Careers. Obviously pretty important things. I don’t know about you, but they’re all my school ever talks about.
My boyfriend and I were discussing them earlier today. He was telling me all about his structured, 12 year education plan, culminating in a doctorate. This plan involved a lot of back and forth between universities and earning money, which would mean a lot of travelling and not much stability for me. This was not what I would have chosen for my path.
So I mentioned that I was thinking of joining the army. I was very quickly – excuse the pun – shot down.
Not unkindly, but he was quick to remind me of the danger, and that there was a “big” commitment, as you often are required to serve a certain amount of years. Normally, it’s 3 or 4 years minimum before you can leave. The thing I fail to understand is how “that kind of time isn’t something you should just throw away lightly”.
According to recent data on http://www.socialsecurity.gov, a female born in the year 2000 – like myself – can expect to live to around 86 years old. So to that scale, how much is about 5 years in one job, really? Say I do my degree beforehand as planned; that’s starting my training at 21, so by 26, I could leave. One chapter closed, a new one opening. And I’d have 5 years of incredible experiences under my belt, along with some new qualifications and the knowledge that I changed someone’s life. To me, that feels like a decent chance to take. Even if I enjoyed it, the recommended age is 16 – 32, so it’s not a permanent commitment anyway.

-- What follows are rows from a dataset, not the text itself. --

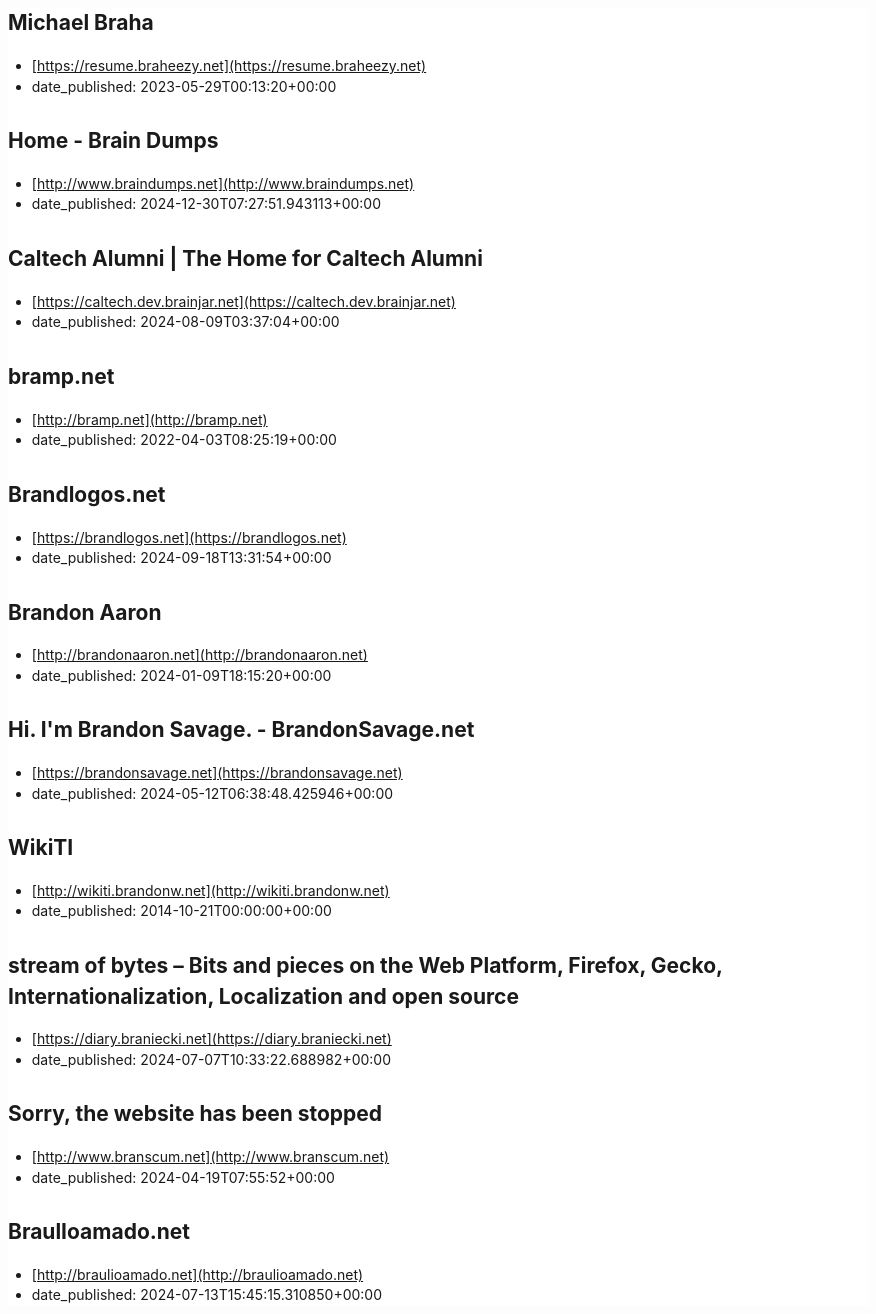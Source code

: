  ## Michael Braha
 - [https://resume.braheezy.net](https://resume.braheezy.net)
 - date_published: 2023-05-29T00:13:20+00:00

 ## Home - Brain Dumps
 - [http://www.braindumps.net](http://www.braindumps.net)
 - date_published: 2024-12-30T07:27:51.943113+00:00

 ## Caltech Alumni | The Home for Caltech Alumni
 - [https://caltech.dev.brainjar.net](https://caltech.dev.brainjar.net)
 - date_published: 2024-08-09T03:37:04+00:00

 ## bramp.net
 - [http://bramp.net](http://bramp.net)
 - date_published: 2022-04-03T08:25:19+00:00

 ## Brandlogos.net
 - [https://brandlogos.net](https://brandlogos.net)
 - date_published: 2024-09-18T13:31:54+00:00

 ## Brandon Aaron
 - [http://brandonaaron.net](http://brandonaaron.net)
 - date_published: 2024-01-09T18:15:20+00:00

 ## Hi. I'm Brandon Savage. - BrandonSavage.net
 - [https://brandonsavage.net](https://brandonsavage.net)
 - date_published: 2024-05-12T06:38:48.425946+00:00

 ## WikiTI
 - [http://wikiti.brandonw.net](http://wikiti.brandonw.net)
 - date_published: 2014-10-21T00:00:00+00:00

 ## stream of bytes – Bits and pieces on the Web Platform, Firefox, Gecko, Internationalization, Localization and open source
 - [https://diary.braniecki.net](https://diary.braniecki.net)
 - date_published: 2024-07-07T10:33:22.688982+00:00

 ## Sorry, the website has been stopped
 - [http://www.branscum.net](http://www.branscum.net)
 - date_published: 2024-04-19T07:55:52+00:00

 ## BraulIoamado.net
 - [http://braulioamado.net](http://braulioamado.net)
 - date_published: 2024-07-13T15:45:15.310850+00:00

I would still have a good 50 years for something new.
Now, I’m not making this post to tell you to join the army. I’m also not making it to attack my boyfriend; his concerns were understandable and valid. The purpose of this post is to explain why you should just go for anything, even a pipe dream; they say life is short, but really, 86 years is a lot of time to make memories.
Yes, not everyone in your life is going to agree with your ideas. This doesn’t mean you have to cut them out, it just means that you need to explain why it matters to you. If they refuse to support you after that, then okay, maybe you need to address that and evaluate the situation. Don’t worry though, because if they are really meant to be in your life, they will try to support you.
So go out and make memories. Go to that country. Learn that skill. Try that extreme sport. Give that unthinkable career a go. Maybe you’ll find out that something wasn’t for you, even though you had your heart set on it all your life, but at least you know. Maybe you weren’t sure you would like it and find out you don’t, but you know. You won’t be sat there wondering what it would have been like. And who knows? You might find out that something you never dreamed of doing actually seems pretty interesting.
After all, you have about 80-something years to make a really cool autobiography.